– Никак. Так что, не задавай мне свои глупые вопросы. Не знаю. Да! Не знаю, как это моей жене объяснить, а тем более рассказать. Она мне, категорично по телефону недавно прокричала:
«Не хочу, не хочу приехать к тебе, где стреляют. У меня дочь…»
– У меня, Задорнов, что дочери нет? Как она так со мною, после чего, что со мною было…
– Благодари бога, Василий, что жив остался. Это Михайловичу не повезло, – вздыхает он. – а вина эта и наша. До гроба. Мы не смогли поберечь нашего друга. Мы теперь, скажу, ничего не стоим. И поэтому, я решил переехать твой город.
– Зачем?
– Затем, чтобы этих сук, наказать. Спокойно нам, Василий, жить теперь не дадут. Ты это знай.
– Господи, Миша! Ты что моей окончательной смерти хочешь? С кем воевать? Ты их лица знаешь? Они, твои, извини, не мои. Я случайный был там попутчик, они твои. Но почему, почему так? Я ничего не понимаю.
– Они эти с властью слились. И все, что удивительно, торопятся, укусить у народа большого куска пирога.
– Ты, мальчишка, Задорнов. Мальчишка, и ни черта не понимаешь. Чтобы их искоренить, как это… Они ведь во власти теперь? Вон даже. Начальник страны их, усмирить не может.
– Советуешь отступиться?
– Не знаю.
– Я переведусь все равно.
– Ладно, Миш. Это твое дело. А я, извини, пас. Сейчас я съезжу к Насте. Неудобно мне как-то. Сам понимаешь.

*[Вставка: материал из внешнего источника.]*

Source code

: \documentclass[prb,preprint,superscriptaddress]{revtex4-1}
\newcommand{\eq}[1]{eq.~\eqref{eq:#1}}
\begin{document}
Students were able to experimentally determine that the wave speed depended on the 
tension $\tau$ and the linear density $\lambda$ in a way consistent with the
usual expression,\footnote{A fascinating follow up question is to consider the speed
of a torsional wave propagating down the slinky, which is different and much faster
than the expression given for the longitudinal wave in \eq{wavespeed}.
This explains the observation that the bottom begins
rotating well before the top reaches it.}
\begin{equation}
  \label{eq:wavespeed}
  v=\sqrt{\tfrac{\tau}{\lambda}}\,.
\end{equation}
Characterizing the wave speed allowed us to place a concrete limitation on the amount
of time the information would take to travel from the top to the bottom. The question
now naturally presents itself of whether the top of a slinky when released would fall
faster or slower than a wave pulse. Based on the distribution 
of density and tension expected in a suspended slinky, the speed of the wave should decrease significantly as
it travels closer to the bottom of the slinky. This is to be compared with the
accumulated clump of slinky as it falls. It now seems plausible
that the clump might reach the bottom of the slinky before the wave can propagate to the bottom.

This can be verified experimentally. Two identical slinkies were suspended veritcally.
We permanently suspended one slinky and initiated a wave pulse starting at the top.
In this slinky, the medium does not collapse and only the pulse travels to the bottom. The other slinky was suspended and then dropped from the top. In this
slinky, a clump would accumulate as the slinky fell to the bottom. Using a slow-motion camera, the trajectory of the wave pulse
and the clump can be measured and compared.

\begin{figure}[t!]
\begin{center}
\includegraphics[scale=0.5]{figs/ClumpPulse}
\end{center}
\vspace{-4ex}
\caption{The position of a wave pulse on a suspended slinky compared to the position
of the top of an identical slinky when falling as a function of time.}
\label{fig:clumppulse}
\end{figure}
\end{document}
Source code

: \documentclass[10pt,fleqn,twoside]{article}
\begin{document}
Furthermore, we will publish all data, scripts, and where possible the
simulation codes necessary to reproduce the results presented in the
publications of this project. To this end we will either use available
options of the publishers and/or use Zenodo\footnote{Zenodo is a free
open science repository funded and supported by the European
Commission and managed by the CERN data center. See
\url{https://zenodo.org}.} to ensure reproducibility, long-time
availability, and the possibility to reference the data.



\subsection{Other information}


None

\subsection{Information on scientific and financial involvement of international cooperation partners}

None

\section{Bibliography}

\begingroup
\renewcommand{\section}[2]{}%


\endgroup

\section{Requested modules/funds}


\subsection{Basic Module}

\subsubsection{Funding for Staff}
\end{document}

– Я тоже. Как я тебе говорил. Скоро она родит. Может даже сегодня. Я хочу видеть этого новорожденного. Не спрашиваю, готов ли ты сам к этой встрече. Она, Василий, тебя, видимо, не ждет, да и ведь ты только производитель. – И выворачиваясь от моих кулаков, громко хохочет, что даже Эля вздрогнула, которая вышла из ворот своего дома.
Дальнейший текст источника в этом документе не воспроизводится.